* Required action:
Could you find each line of the data below that contains the word "dataframe" and copy those lines?

* Working data:
● ● ●
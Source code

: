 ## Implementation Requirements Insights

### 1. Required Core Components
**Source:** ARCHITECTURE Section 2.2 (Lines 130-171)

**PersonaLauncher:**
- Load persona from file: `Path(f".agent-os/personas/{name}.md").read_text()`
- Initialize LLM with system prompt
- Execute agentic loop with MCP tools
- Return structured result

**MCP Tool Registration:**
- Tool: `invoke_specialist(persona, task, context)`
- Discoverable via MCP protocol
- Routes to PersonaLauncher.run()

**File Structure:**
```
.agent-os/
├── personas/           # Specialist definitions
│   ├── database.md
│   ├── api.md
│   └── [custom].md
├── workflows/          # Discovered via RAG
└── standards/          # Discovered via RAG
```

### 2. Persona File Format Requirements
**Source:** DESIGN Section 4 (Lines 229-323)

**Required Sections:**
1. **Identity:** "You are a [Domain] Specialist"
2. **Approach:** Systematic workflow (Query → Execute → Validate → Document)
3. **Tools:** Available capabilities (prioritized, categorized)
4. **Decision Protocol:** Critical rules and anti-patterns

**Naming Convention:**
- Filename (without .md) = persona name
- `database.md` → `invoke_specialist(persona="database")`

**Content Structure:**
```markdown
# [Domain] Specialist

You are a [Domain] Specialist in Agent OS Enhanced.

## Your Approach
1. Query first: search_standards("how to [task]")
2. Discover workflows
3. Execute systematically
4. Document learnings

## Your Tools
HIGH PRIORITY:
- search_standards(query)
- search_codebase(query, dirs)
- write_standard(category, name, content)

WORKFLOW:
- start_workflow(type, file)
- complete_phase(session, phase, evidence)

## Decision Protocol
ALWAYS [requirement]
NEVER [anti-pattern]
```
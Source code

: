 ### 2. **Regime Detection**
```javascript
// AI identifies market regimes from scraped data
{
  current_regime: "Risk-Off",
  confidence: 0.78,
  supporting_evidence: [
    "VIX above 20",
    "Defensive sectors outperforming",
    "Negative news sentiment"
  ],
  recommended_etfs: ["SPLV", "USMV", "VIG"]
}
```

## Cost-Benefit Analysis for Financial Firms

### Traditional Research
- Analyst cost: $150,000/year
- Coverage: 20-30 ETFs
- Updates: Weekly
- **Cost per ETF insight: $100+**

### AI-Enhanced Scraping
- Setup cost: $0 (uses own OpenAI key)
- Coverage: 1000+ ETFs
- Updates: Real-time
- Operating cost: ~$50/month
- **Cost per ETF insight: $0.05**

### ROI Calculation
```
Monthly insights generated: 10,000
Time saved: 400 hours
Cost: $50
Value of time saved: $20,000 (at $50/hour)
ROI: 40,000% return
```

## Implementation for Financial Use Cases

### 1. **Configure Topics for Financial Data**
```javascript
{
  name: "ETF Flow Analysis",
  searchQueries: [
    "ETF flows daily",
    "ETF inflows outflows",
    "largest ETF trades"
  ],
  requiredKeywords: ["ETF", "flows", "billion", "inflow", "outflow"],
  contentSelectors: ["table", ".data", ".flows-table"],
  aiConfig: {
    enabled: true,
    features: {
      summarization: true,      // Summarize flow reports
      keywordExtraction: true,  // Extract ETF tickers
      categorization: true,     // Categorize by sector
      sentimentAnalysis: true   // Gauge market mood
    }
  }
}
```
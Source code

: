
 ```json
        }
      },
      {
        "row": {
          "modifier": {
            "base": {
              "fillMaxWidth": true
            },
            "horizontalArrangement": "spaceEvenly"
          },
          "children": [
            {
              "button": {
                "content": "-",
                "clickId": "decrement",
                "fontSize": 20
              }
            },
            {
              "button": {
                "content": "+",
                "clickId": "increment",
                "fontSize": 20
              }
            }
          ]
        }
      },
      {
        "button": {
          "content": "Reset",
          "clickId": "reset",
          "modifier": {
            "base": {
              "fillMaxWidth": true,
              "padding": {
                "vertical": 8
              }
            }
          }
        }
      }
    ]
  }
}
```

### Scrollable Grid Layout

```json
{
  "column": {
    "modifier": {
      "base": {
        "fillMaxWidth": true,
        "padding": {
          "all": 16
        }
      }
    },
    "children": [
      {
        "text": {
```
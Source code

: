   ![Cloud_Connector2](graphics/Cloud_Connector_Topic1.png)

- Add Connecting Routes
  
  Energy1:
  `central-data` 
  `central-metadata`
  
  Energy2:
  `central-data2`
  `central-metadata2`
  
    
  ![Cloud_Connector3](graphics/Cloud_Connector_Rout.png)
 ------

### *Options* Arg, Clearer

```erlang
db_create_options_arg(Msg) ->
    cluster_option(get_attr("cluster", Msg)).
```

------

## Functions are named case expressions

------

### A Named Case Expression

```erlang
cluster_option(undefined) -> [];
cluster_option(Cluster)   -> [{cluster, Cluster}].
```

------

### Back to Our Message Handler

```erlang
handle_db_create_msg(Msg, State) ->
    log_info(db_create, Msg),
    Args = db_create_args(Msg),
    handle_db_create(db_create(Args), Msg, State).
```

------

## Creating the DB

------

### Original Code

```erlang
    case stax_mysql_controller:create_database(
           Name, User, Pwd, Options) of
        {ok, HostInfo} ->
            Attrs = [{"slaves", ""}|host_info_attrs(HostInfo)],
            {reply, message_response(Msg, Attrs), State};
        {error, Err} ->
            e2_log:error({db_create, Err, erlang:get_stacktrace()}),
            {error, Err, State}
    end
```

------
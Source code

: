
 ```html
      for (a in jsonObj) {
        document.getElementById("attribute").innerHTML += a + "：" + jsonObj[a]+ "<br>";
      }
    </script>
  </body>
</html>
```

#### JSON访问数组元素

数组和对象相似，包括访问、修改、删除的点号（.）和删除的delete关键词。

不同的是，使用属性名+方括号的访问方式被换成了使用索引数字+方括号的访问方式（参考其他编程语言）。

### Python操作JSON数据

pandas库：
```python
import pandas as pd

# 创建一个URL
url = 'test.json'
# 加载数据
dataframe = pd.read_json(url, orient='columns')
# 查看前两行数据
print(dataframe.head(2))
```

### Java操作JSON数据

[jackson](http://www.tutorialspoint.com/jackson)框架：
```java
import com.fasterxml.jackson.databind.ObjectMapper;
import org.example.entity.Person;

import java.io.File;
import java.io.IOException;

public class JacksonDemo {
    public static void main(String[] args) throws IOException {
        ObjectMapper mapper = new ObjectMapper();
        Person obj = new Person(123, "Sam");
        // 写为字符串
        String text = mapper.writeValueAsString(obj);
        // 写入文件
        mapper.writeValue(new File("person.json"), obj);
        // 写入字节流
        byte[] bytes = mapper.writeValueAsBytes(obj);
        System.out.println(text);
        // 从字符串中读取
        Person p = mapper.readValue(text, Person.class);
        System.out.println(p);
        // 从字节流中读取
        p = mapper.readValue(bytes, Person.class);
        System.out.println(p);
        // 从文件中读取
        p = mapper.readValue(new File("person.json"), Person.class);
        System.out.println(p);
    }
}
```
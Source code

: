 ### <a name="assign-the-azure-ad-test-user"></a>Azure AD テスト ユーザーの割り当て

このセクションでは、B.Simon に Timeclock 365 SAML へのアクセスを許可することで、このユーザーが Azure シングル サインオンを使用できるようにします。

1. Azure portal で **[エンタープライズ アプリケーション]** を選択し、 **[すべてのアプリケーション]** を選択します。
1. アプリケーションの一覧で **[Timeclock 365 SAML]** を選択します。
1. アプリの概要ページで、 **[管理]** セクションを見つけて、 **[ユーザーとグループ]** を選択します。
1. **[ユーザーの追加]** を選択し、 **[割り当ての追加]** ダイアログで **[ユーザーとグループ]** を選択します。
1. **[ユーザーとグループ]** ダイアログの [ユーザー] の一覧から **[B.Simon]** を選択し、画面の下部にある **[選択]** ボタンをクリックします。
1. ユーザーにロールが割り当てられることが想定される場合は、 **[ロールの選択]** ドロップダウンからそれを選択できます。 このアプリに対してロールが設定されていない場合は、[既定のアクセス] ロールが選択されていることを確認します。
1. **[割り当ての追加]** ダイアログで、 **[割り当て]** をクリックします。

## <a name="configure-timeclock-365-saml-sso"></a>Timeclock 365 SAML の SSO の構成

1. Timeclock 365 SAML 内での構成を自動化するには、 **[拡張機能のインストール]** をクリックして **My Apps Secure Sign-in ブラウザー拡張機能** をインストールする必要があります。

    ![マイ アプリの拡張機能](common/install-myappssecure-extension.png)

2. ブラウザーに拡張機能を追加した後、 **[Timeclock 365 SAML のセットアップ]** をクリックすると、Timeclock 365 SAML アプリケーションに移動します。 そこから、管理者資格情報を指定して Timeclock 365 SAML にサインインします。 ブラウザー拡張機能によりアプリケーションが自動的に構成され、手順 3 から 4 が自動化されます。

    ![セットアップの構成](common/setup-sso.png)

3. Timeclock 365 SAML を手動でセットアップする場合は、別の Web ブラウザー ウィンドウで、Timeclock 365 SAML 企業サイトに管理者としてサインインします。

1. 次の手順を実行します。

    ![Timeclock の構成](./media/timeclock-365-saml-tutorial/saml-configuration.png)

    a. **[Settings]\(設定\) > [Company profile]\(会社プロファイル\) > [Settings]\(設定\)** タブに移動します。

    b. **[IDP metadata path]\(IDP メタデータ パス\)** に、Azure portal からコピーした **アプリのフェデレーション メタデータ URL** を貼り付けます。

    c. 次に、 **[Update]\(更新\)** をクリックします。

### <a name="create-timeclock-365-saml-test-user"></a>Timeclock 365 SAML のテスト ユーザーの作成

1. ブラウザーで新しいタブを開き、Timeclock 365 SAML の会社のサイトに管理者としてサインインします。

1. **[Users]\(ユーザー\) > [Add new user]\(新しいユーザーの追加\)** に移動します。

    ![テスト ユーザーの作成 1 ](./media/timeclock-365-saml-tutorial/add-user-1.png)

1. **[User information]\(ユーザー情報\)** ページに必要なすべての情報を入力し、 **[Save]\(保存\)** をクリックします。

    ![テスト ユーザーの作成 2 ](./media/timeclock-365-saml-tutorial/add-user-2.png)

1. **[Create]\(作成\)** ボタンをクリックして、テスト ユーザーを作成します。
● ● ●
* Answer to this problem:
dataframe = pd.read_json(url, orient='columns')
print(dataframe.head(2))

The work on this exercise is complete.